— ASSIGNMENT —
Retrieve every line from the records in which the word "identity" occurs.

(Source texts of formatted documents)
####################

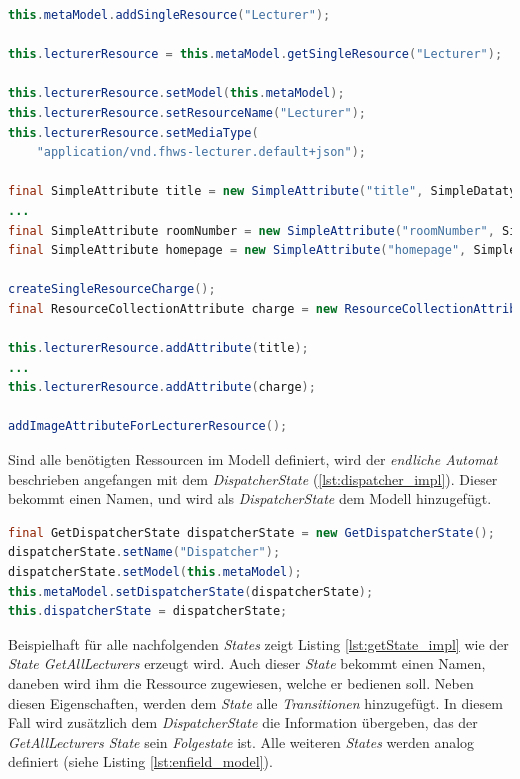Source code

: \begin{lstlisting}[label=lst:lecturer_res,
language=java,
firstnumber=1,
caption=Erzeugung der \textit{SingleResource} \textit{Lecturer}. ]
this.metaModel.addSingleResource("Lecturer");

this.lecturerResource = this.metaModel.getSingleResource("Lecturer");

this.lecturerResource.setModel(this.metaModel);
this.lecturerResource.setResourceName("Lecturer");
this.lecturerResource.setMediaType(
	"application/vnd.fhws-lecturer.default+json");

final SimpleAttribute title = new SimpleAttribute("title", SimpleDatatype.STRING);
...
final SimpleAttribute roomNumber = new SimpleAttribute("roomNumber", SimpleDatatype.STRING);
final SimpleAttribute homepage = new SimpleAttribute("homepage", SimpleDatatype.LINK);

createSingleResourceCharge();
final ResourceCollectionAttribute charge = new ResourceCollectionAttribute("chargeUrl", this.chargeResource);

this.lecturerResource.addAttribute(title);
...
this.lecturerResource.addAttribute(charge);

addImageAttributeForLecturerResource();
\end{lstlisting}

Sind alle benötigten Ressourcen im Modell definiert, wird der \textit{endliche Automat} beschrieben angefangen mit dem \textit{DispatcherState} (\ref{lst:dispatcher_impl}). Dieser bekommt einen Namen, und wird als \textit{DispatcherState} dem Modell hinzugefügt.

\begin{lstlisting}[label=lst:dispatcher_impl,
language=java,
firstnumber=1,
caption=Erzeugung des \textit{DispatcherStates}. ]
final GetDispatcherState dispatcherState = new GetDispatcherState();
dispatcherState.setName("Dispatcher");
dispatcherState.setModel(this.metaModel);
this.metaModel.setDispatcherState(dispatcherState);
this.dispatcherState = dispatcherState;
\end{lstlisting}

\newpage

Beispielhaft für alle nachfolgenden \textit{States} zeigt Listing \ref{lst:getState_impl} wie der \textit{State GetAllLecturers} erzeugt wird.
Auch dieser \textit{State} bekommt einen Namen, daneben wird ihm die Ressource zugewiesen, welche er bedienen soll. Neben diesen Eigenschaften, werden dem \textit{State} alle \textit{Transitionen} hinzugefügt. In diesem Fall wird zusätzlich dem \textit{DispatcherState} die Information übergeben, das der \textit{GetAllLecturers State} sein \textit{Folgestate} ist. Alle weiteren \textit{States} werden analog definiert (siehe Listing \ref{lst:enfield_model}).

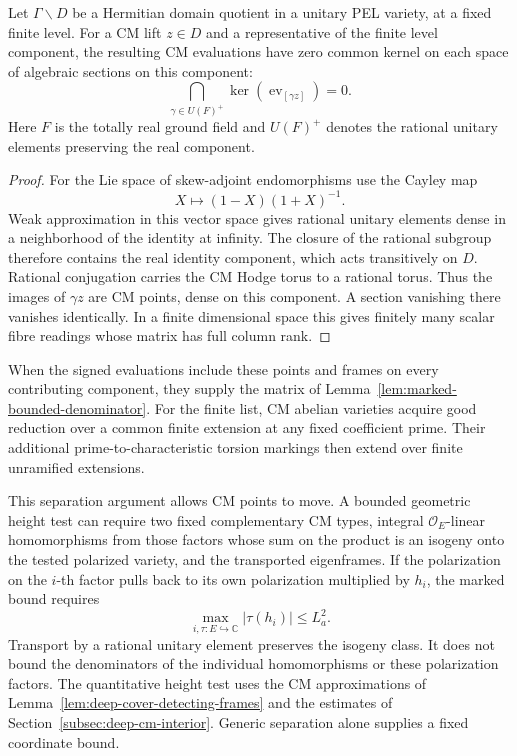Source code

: \begin{auxlemma}\label{lem:marked-generic-cm-separation}
Let \(\Gamma\backslash D\) be a Hermitian domain quotient in a
unitary PEL variety, at a fixed finite level. For a CM lift
\(z\in D\) and a representative of the finite level component, the
resulting CM evaluations have zero common kernel on each space of
algebraic sections on this component:
\[
   \bigcap_{\gamma\in U(F)^+}\ker(\operatorname{ev}_{[\gamma z]})=0 .
\]
Here \(F\) is the totally real ground field and \(U(F)^+\) denotes
the rational unitary elements preserving the real component.
\end{auxlemma}
\begin{proof}
For the Lie space of skew-adjoint endomorphisms use the Cayley map
\[
                 X\longmapsto (1-X)(1+X)^{-1}.
\]
Weak approximation in this vector space gives rational unitary
elements dense in a neighborhood of the identity at infinity. The
closure of the rational subgroup therefore contains the real
identity component, which acts transitively on \(D\). Rational
conjugation carries the CM Hodge torus to a rational torus. Thus
the images of \(\gamma z\) are CM points, dense on this component.
A section vanishing there vanishes identically. In a finite
dimensional space this gives finitely many scalar fibre readings
whose matrix has full column rank.
\end{proof}

When the signed evaluations include these points and frames on
every contributing component, they supply the matrix of
Lemma~\ref{lem:marked-bounded-denominator}. For the finite list,
CM abelian varieties acquire good reduction over a common finite
extension at any fixed coefficient prime. Their additional
prime-to-characteristic torsion markings then extend over finite
unramified extensions. \cite[Theorem~6(a)]{serre-tate}

This separation argument allows CM points to move. A bounded
geometric height test can require two fixed complementary CM types,
integral \(\mathcal O_E\)-linear homomorphisms from those factors
whose sum on the product is an isogeny onto the tested polarized
variety, and the transported eigenframes.
If the polarization on the \(i\)-th factor pulls back to its own
polarization multiplied by \(h_i\), the marked bound requires
\[
         \max_{i,\tau:E\hookrightarrow\mathbb C}|\tau(h_i)|
                 \le L_a^2 .
\]
Transport by a rational unitary element preserves the isogeny
class. It does not bound the denominators of the individual
homomorphisms or these polarization factors. The quantitative height test uses the CM approximations of Lemma~\ref{lem:deep-cover-detecting-frames} and the estimates of Section~\ref{subsec:deep-cm-interior}. Generic separation alone supplies a fixed coordinate bound.

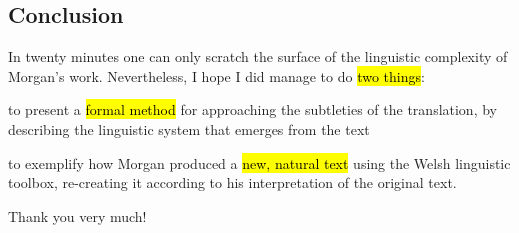 \begin{paper}
	\section{Conclusion}

	In twenty minutes one can only scratch the surface of the linguistic complexity of Morgan’s work. Nevertheless, I hope I did manage to do \hl{two things}:
	\begin{compactitem}
		\item to present a \hl{formal method} for approaching the subtleties of the translation, by describing the linguistic system that emerges from the text
		\item to exemplify how Morgan produced a \hl{new, natural text} using the Welsh linguistic toolbox, re-creating it according to his interpretation of the original text.
	\end{compactitem}

	Thank you very much!
\end{paper}
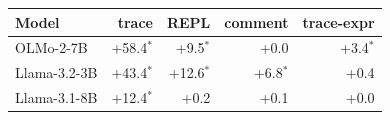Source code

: \begin{tabular}{@{}lrrrr@{}}
\toprule
Model & trace & REPL & comment & trace-expr \\
\midrule
OLMo-2-7B & +58.4$^{*}$ & +9.5$^{*}$ & +0.0 & +3.4$^{*}$ \\
Llama-3.2-3B & +43.4$^{*}$ & +12.6$^{*}$ & +6.8$^{*}$ & +0.4 \\
Llama-3.1-8B & +12.4$^{*}$ & +0.2 & +0.1 & +0.0 \\
\bottomrule
\end{tabular}
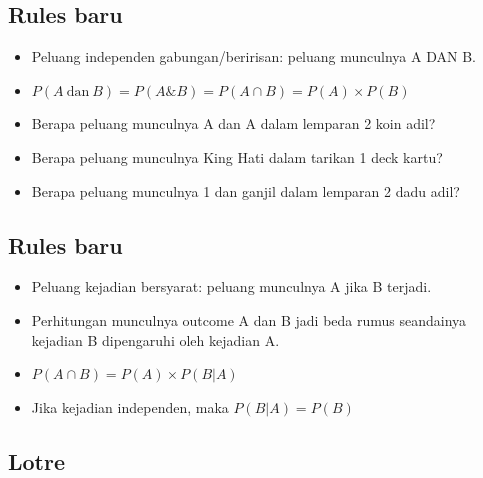 \documentclass[
  letterpaper,
  DIV=11,
  numbers=noendperiod]{scrartcl}
\begin{document}
\subsection{Rules baru}\label{rules-baru}

\begin{itemize}
\item
  Peluang independen gabungan/beririsan: peluang munculnya A DAN B.
\item
  \(P(A \ \text{dan} \ B)=P(A\&B) = P(A \cap B) = P(A) \times P(B)\)
\item
  Berapa peluang munculnya A dan A dalam lemparan 2 koin adil?
\item
  Berapa peluang munculnya King Hati dalam tarikan 1 deck kartu?
\item
  Berapa peluang munculnya 1 dan ganjil dalam lemparan 2 dadu adil?
\end{itemize}

\subsection{Rules baru}\label{rules-baru-1}

\begin{itemize}
\item
  Peluang kejadian bersyarat: peluang munculnya A jika B terjadi.
\item
  Perhitungan munculnya outcome A dan B jadi beda rumus seandainya
  kejadian B dipengaruhi oleh kejadian A.
\item
  \(P(A \cap B)=P(A) \times P(B|A)\)
\item
  Jika kejadian independen, maka \(P(B|A)= P(B)\)
\end{itemize}

\subsection{Lotre}\label{lotre}
\end{document}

####################

— RESULT —
elements dense in a neighborhood of the identity at infinity. The
identity component, which acts transitively on \(D\). Rational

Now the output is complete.